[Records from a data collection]
=-=-=

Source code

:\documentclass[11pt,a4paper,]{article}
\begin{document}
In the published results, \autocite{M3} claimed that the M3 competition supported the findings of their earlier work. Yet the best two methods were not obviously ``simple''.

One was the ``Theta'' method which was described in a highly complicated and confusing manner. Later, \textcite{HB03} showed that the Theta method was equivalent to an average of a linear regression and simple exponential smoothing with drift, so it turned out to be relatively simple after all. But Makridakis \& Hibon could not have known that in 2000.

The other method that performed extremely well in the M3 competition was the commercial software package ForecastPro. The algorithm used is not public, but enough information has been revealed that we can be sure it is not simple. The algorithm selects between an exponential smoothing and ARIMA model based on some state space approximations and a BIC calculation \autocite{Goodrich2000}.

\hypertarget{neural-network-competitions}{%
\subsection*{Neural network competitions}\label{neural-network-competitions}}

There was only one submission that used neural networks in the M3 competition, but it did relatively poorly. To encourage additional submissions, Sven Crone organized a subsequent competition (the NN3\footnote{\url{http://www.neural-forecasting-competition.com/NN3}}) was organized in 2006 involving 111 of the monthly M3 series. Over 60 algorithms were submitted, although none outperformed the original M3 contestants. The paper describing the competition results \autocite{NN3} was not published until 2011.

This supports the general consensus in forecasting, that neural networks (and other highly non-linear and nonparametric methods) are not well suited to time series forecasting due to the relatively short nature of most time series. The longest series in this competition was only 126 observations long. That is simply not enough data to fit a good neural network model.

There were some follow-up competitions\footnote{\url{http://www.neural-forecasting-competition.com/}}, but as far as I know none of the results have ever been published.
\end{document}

=-=-=

§ Task to carry out:
Please give only the count of lines above containing "networks".

§ Your response:
2